── Supplied material

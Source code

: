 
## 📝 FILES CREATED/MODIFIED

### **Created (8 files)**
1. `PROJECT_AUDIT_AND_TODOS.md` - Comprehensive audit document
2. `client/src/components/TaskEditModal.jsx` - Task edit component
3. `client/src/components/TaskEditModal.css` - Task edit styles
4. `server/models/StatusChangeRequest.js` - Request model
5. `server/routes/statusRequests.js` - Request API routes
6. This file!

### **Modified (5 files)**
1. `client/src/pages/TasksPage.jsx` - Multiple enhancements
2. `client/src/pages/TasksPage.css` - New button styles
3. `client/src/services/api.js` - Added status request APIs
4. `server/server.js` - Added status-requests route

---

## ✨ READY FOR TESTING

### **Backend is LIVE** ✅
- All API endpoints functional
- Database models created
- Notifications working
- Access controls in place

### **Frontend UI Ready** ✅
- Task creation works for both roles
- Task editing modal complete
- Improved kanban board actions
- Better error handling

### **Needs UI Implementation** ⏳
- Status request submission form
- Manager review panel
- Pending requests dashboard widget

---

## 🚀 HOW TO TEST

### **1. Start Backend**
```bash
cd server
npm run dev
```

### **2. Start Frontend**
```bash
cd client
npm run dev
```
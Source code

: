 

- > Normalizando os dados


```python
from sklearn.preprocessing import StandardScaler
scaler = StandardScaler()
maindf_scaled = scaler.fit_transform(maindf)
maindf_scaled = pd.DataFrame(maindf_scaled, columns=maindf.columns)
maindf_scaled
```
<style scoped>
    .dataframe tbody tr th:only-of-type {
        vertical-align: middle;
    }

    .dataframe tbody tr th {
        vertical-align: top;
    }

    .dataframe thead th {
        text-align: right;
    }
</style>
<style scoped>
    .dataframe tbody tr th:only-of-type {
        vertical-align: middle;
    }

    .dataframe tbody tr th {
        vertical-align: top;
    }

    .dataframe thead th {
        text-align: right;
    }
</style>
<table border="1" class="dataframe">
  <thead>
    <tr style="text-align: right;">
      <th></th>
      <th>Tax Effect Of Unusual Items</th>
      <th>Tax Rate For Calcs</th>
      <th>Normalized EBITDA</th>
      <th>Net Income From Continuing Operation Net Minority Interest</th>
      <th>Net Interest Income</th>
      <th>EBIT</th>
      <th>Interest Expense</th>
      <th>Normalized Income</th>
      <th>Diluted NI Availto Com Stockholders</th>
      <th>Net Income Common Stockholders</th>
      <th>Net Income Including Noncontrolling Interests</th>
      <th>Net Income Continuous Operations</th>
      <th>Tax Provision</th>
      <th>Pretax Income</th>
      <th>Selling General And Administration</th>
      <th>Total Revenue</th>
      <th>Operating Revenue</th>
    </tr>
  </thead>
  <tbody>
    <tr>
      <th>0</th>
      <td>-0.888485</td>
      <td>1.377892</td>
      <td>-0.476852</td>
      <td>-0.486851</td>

────

Nothing but the lines from the beginning of the records through the line with "- Task creation works for both roles" should appear, each printed exactly.

Source code

: 
## 📝 FILES CREATED/MODIFIED

### **Created (8 files)**
1. `PROJECT_AUDIT_AND_TODOS.md` - Comprehensive audit document
2. `client/src/components/TaskEditModal.jsx` - Task edit component
3. `client/src/components/TaskEditModal.css` - Task edit styles
4. `server/models/StatusChangeRequest.js` - Request model
5. `server/routes/statusRequests.js` - Request API routes
6. This file!

### **Modified (5 files)**
1. `client/src/pages/TasksPage.jsx` - Multiple enhancements
2. `client/src/pages/TasksPage.css` - New button styles
3. `client/src/services/api.js` - Added status request APIs
4. `server/server.js` - Added status-requests route

---

## ✨ READY FOR TESTING

### **Backend is LIVE** ✅
- All API endpoints functional
- Database models created
- Notifications working
- Access controls in place

### **Frontend UI Ready** ✅
- Task creation works for both roles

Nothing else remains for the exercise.